# PROBLEM REQUIREMENTS
Every single entry should be printed exactly.

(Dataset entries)
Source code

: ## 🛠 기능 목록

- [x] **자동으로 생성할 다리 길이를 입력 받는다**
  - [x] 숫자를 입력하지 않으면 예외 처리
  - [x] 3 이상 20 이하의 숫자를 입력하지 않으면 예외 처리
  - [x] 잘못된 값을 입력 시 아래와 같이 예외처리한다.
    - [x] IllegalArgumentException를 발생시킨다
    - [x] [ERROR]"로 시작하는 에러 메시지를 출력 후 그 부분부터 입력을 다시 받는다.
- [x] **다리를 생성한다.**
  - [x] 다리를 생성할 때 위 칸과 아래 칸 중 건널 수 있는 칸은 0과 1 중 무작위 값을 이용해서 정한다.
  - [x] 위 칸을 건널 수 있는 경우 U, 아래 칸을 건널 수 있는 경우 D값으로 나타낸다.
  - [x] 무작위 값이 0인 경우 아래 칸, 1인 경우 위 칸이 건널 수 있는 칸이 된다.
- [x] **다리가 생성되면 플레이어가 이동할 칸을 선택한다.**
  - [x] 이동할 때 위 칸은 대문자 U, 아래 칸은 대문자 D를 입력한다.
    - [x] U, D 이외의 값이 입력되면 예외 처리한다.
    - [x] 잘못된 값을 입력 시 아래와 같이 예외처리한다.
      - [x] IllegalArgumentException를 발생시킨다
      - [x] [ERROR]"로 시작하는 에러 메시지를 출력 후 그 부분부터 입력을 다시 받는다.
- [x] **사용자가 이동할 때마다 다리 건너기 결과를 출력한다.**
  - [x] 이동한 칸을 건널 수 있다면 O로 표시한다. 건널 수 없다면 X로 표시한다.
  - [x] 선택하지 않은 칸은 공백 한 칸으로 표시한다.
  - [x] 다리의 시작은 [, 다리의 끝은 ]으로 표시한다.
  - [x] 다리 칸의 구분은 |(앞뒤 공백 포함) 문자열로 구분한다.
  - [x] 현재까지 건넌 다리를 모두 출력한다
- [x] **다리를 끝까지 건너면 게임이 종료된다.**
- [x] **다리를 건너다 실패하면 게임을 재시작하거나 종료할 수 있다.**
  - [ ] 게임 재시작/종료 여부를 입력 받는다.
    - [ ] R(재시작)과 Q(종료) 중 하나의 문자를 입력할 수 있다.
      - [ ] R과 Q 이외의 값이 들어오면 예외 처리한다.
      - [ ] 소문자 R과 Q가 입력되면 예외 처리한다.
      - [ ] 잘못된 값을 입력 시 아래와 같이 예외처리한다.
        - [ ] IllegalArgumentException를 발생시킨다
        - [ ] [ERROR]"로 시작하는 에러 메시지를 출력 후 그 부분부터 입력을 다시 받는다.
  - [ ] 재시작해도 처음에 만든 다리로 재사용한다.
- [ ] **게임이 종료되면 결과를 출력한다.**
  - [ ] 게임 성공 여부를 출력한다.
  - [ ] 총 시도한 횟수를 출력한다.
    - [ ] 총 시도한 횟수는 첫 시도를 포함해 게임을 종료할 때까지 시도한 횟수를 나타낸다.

# ANSWER TO THIS PROBLEM
Source code

: ## 🛠 기능 목록

- [x] **자동으로 생성할 다리 길이를 입력 받는다**
  - [x] 숫자를 입력하지 않으면 예외 처리
  - [x] 3 이상 20 이하의 숫자를 입력하지 않으면 예외 처리
  - [x] 잘못된 값을 입력 시 아래와 같이 예외처리한다.
    - [x] IllegalArgumentException를 발생시킨다
    - [x] [ERROR]"로 시작하는 에러 메시지를 출력 후 그 부분부터 입력을 다시 받는다.
- [x] **다리를 생성한다.**
  - [x] 다리를 생성할 때 위 칸과 아래 칸 중 건널 수 있는 칸은 0과 1 중 무작위 값을 이용해서 정한다.
  - [x] 위 칸을 건널 수 있는 경우 U, 아래 칸을 건널 수 있는 경우 D값으로 나타낸다.
  - [x] 무작위 값이 0인 경우 아래 칸, 1인 경우 위 칸이 건널 수 있는 칸이 된다.
- [x] **다리가 생성되면 플레이어가 이동할 칸을 선택한다.**
  - [x] 이동할 때 위 칸은 대문자 U, 아래 칸은 대문자 D를 입력한다.
    - [x] U, D 이외의 값이 입력되면 예외 처리한다.
    - [x] 잘못된 값을 입력 시 아래와 같이 예외처리한다.
      - [x] IllegalArgumentException를 발생시킨다
      - [x] [ERROR]"로 시작하는 에러 메시지를 출력 후 그 부분부터 입력을 다시 받는다.
- [x] **사용자가 이동할 때마다 다리 건너기 결과를 출력한다.**
  - [x] 이동한 칸을 건널 수 있다면 O로 표시한다. 건널 수 없다면 X로 표시한다.
  - [x] 선택하지 않은 칸은 공백 한 칸으로 표시한다.
  - [x] 다리의 시작은 [, 다리의 끝은 ]으로 표시한다.
  - [x] 다리 칸의 구분은 |(앞뒤 공백 포함) 문자열로 구분한다.
  - [x] 현재까지 건넌 다리를 모두 출력한다
- [x] **다리를 끝까지 건너면 게임이 종료된다.**
- [x] **다리를 건너다 실패하면 게임을 재시작하거나 종료할 수 있다.**
  - [ ] 게임 재시작/종료 여부를 입력 받는다.
    - [ ] R(재시작)과 Q(종료) 중 하나의 문자를 입력할 수 있다.
      - [ ] R과 Q 이외의 값이 들어오면 예외 처리한다.
      - [ ] 소문자 R과 Q가 입력되면 예외 처리한다.
      - [ ] 잘못된 값을 입력 시 아래와 같이 예외처리한다.
        - [ ] IllegalArgumentException를 발생시킨다
        - [ ] [ERROR]"로 시작하는 에러 메시지를 출력 후 그 부분부터 입력을 다시 받는다.
  - [ ] 재시작해도 처음에 만든 다리로 재사용한다.
- [ ] **게임이 종료되면 결과를 출력한다.**
  - [ ] 게임 성공 여부를 출력한다.
  - [ ] 총 시도한 횟수를 출력한다.
    - [ ] 총 시도한 횟수는 첫 시도를 포함해 게임을 종료할 때까지 시도한 횟수를 나타낸다.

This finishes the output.